Меня узнавали на улице, в кафе, кинотеатре. Мне улыбались продавщицы магазинов и полицейские. Как старому знакомому, махали мне руками прохожие и требовали автографов. Даже стоявшие у писсуаров общественного туалета отвлекались от своих прямых задач и таращились на меня во все глаза. Я не имел права споткнуться, икнуть, поправить одежду, наконец, просто остановить свой взгляд на чем — или ком-либо без того, чтобы все начинали внимательно смотреть туда же.
Пешие прогулки я свел к необходимому минимуму, и если уж выходил, то пользовался солнечными очками, смотревшимися довольно глупо и мало кого вводившими в заблуждение. Когда я догадался, что первое, что привлекает внимание, — это солнечные очки (особенно в помещении), я вынужден был сменить их на очки с простыми, слегка тонированными стеклами Они оказались в равной степени бесполезны. Не могу сказать, чтобы узнавание на улицах меня только раздражало. Наоборот, порой оно доставляло мне огромное удовольствие. Раздражало, а точнее пугало меня то, что в этом не был возможен ни малейший перерыв. Словно находясь в стеклянной комнате, я не имел возможности делать что-либо вне всеобщего обозрения. С постигшей меня своего рода антиневидимостью я никак не мог справиться, и потому эйфория от сознания своих успехов время от времени переходила у меня в приступы отчаяния и страха.
Я стал плохо засыпать, а заснув, нередко просыпался среди ночи. Никогда прежде еще не видел я столько цветных снов. Вспыхивавшие в них фейерверки без всякого перехода сменялись чем-то щемяще одиноким, оборачивавшимся то убранным полем, то зимним пляжем. Сны были разными, но все неспокойными, и, просыпаясь по утрам, я чувствовал себя, как с похмелья.
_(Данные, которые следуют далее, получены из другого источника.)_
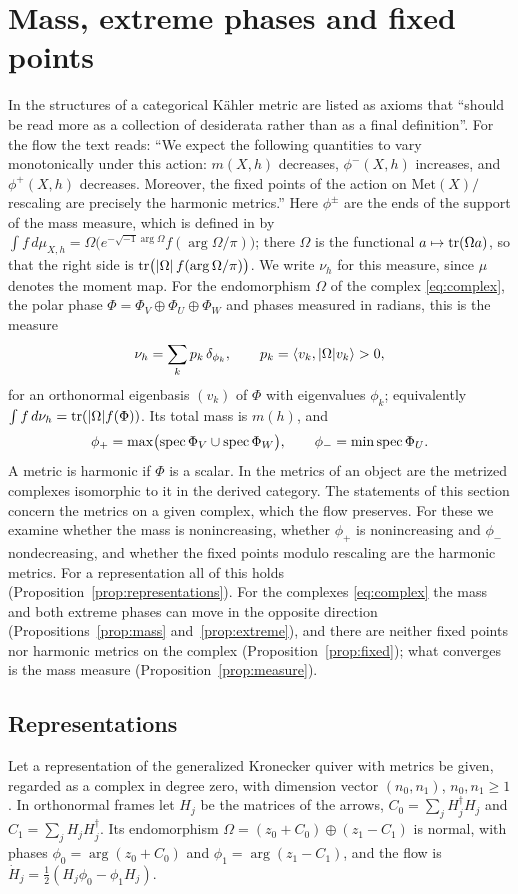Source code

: \section{Mass, extreme phases and fixed points}\label{sec:expectations}

In \cite[\S4.1]{hkkp26} the structures of a categorical K\"ahler metric are
listed as axioms that ``should be read more as a collection of desiderata
rather than as a final definition''. For the flow the text reads: ``We expect
the following quantities to vary monotonically under this action: $m(X,h)$
decreases, $\phi^-(X,h)$ increases, and $\phi^+(X,h)$ decreases. Moreover,
the fixed points of the action on $\mathrm{Met}(X)/$rescaling are precisely
the harmonic metrics.'' Here $\phi^\pm$ are the ends of the support of the
mass measure, which is defined in \cite[\S4.2]{hkkp26} by
$\int f\,d\mu_{X,h}=\Omega\bigl(e^{-\sqrt{-1}\arg\Omega}f(\arg\Omega/\pi)\bigr)$;
there $\Omega$ is the functional $a\mapsto\operatorname{tr}(\Omega a)$, so that the right
side is $\operatorname{tr}\bigl(|\Omega|\,f(\arg\Omega/\pi)\bigr)$. We write $\nu_h$ for this
measure, since $\mu$ denotes the moment map. For
the endomorphism $\Omega$ of the complex \eqref{eq:complex}, the polar phase
$\Phi=\Phi_V\oplus\Phi_U\oplus\Phi_W$ and phases measured in radians, this is
the measure
\[
 \nu_h=\sum_kp_k\,\delta_{\phi_k},\qquad p_k=\left\langle v_k,|\Omega|v_k\right\rangle>0,
\]
for an orthonormal eigenbasis $(v_k)$ of $\Phi$ with eigenvalues $\phi_k$;
equivalently $\int f\,d\nu_h=\operatorname{tr}(|\Omega|f(\Phi))$. Its total mass is $m(h)$,
and
\[
 \phi_+=\max\bigl(\operatorname{spec}\Phi_V\cup\operatorname{spec}\Phi_W\bigr),\qquad
 \phi_-=\min\operatorname{spec}\Phi_U .
\]
A metric is harmonic if $\Phi$ is a scalar. In \cite[Remark~5.15]{hkkp26} the
metrics of an object are the metrized complexes isomorphic to it in the
derived category. The statements of this section concern the metrics on a
given complex, which the flow preserves. For these we examine whether the
mass is nonincreasing, whether $\phi_+$ is nonincreasing and $\phi_-$
nondecreasing, and whether the fixed points modulo rescaling are the harmonic
metrics. For a representation all of this holds
(Proposition~\ref{prop:representations}). For the complexes
\eqref{eq:complex} the mass and both extreme phases can move in the opposite
direction (Propositions~\ref{prop:mass} and~\ref{prop:extreme}), and there
are neither fixed points nor harmonic metrics on the complex
(Proposition~\ref{prop:fixed}); what converges is the mass measure
(Proposition~\ref{prop:measure}).

\subsection{Representations}
Let a representation of the generalized Kronecker quiver with metrics be
given, regarded as a complex in degree zero, with dimension vector
$(n_0,n_1)$, $n_0,n_1\geq1$. In orthonormal frames let $H_j$ be the matrices
of the arrows, $C_0=\sum_jH_j^\dagger H_j$ and $C_1=\sum_jH_jH_j^\dagger$. Its
endomorphism $\Omega=(z_0+C_0)\oplus(z_1-C_1)$ is normal, with phases
$\phi_0=\arg(z_0+C_0)$ and $\phi_1=\arg(z_1-C_1)$, and the flow is
$\dot H_j=\frac12(H_j\phi_0-\phi_1H_j)$.

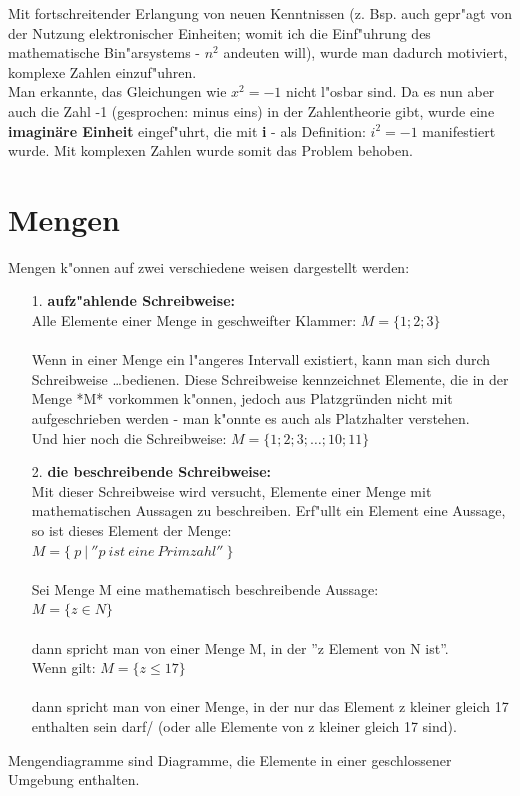 \documentclass[10pt]{book}
\begin{document}
\begin{itemize}
    Mit fortschreitender Erlangung von neuen Kenntnissen (z. Bsp. auch gepr"agt
    von der Nutzung elektronischer Einheiten; womit ich
    die Einf"uhrung des mathematische Bin"arsystems - $n^2$ andeuten will), wurde man
    dadurch motiviert, komplexe Zahlen einzuf"uhren.\\
    Man erkannte, das Gleichungen wie $x^2 = -1$ nicht l"osbar sind.
    Da es nun aber auch die Zahl -1 (gesprochen: minus eins) in der
    Zahlentheorie gibt, wurde eine \textbf{imaginäre Einheit} eingef"uhrt, die mit \textbf{i}
    - als Definition: \textbf{ $ i^2 = -1 $ }  manifestiert wurde.
    Mit komplexen Zahlen wurde somit das Problem behoben.
\end{itemize}


\chapter{Mengen}
Mengen k"onnen auf zwei verschiedene weisen dargestellt werden:
\begin{itemize}
  \item[1.]   \textbf{aufz"ahlende Schreibweise:}\\
  Alle Elemente einer Menge in geschweifter Klammer:
  $M = \{ 1;2;3 \}$ \\ \\
  Wenn in einer Menge ein l"angeres Intervall existiert,
  kann man sich durch Schreibweise \ldots bedienen.
  Diese Schreibweise kennzeichnet Elemente, die in der
  Menge *M* vorkommen k"onnen, jedoch aus Platzgründen
  nicht mit aufgeschrieben werden - man k"onnte es auch
  als Platzhalter verstehen. \\
  Und hier noch die Schreibweise: 
  $M = \{ 1;2;3; \ldots ;10;11 \}$
  \item[2.] \textbf{die beschreibende Schreibweise:} \\
  Mit dieser Schreibweise wird versucht, Elemente einer
  Menge mit mathematischen Aussagen zu beschreiben. Erf"ullt
  ein Element eine Aussage, so ist dieses Element der Menge: \\
  $M = \{ \: p \: | \: '' p \: ist \: eine \: Primzahl '' \: \}$ \\
  \\
  Sei Menge M eine mathematisch beschreibende Aussage:\\
  $M = \{z \in N \}$ \\
  \\
  dann spricht man von einer Menge M, in der ''z Element von N ist''. \\
  Wenn gilt: $M = \{z \le 17\}$\\
  \\
  dann spricht man von einer Menge, in der nur das Element z
  kleiner gleich 17 enthalten sein darf/ (oder alle Elemente
  von z kleiner gleich 17 sind). \\
\end{itemize}
Mengendiagramme sind Diagramme, die Elemente in einer
geschlossener Umgebung enthalten.
\end{document}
В одном из снов Анри, Настя и я ехали по Людвигштрассе на трамвае. Мы с Настей сидели спиной к водителю, на двойном сиденьи. Единственное сиденье против нас занимал Анри. Он ехал развалясь, и колени его время от времени касались наших. Анри что-то говорил, но отменное изображение сна совершенно не соответствовало качеству его звука. Это был почти немой сон. То, что говорил нам Анри, сливалось в негромкое монотонное дребезжание, почти неотличимое от гула трамвая. Не исключено, что произносимое в данном случае и не было так уж важно (я вообще считаю, что роль текста часто преувеличена). Были важны движения, выражения лиц, легкая качка вагона и проплывающие за окнами дома.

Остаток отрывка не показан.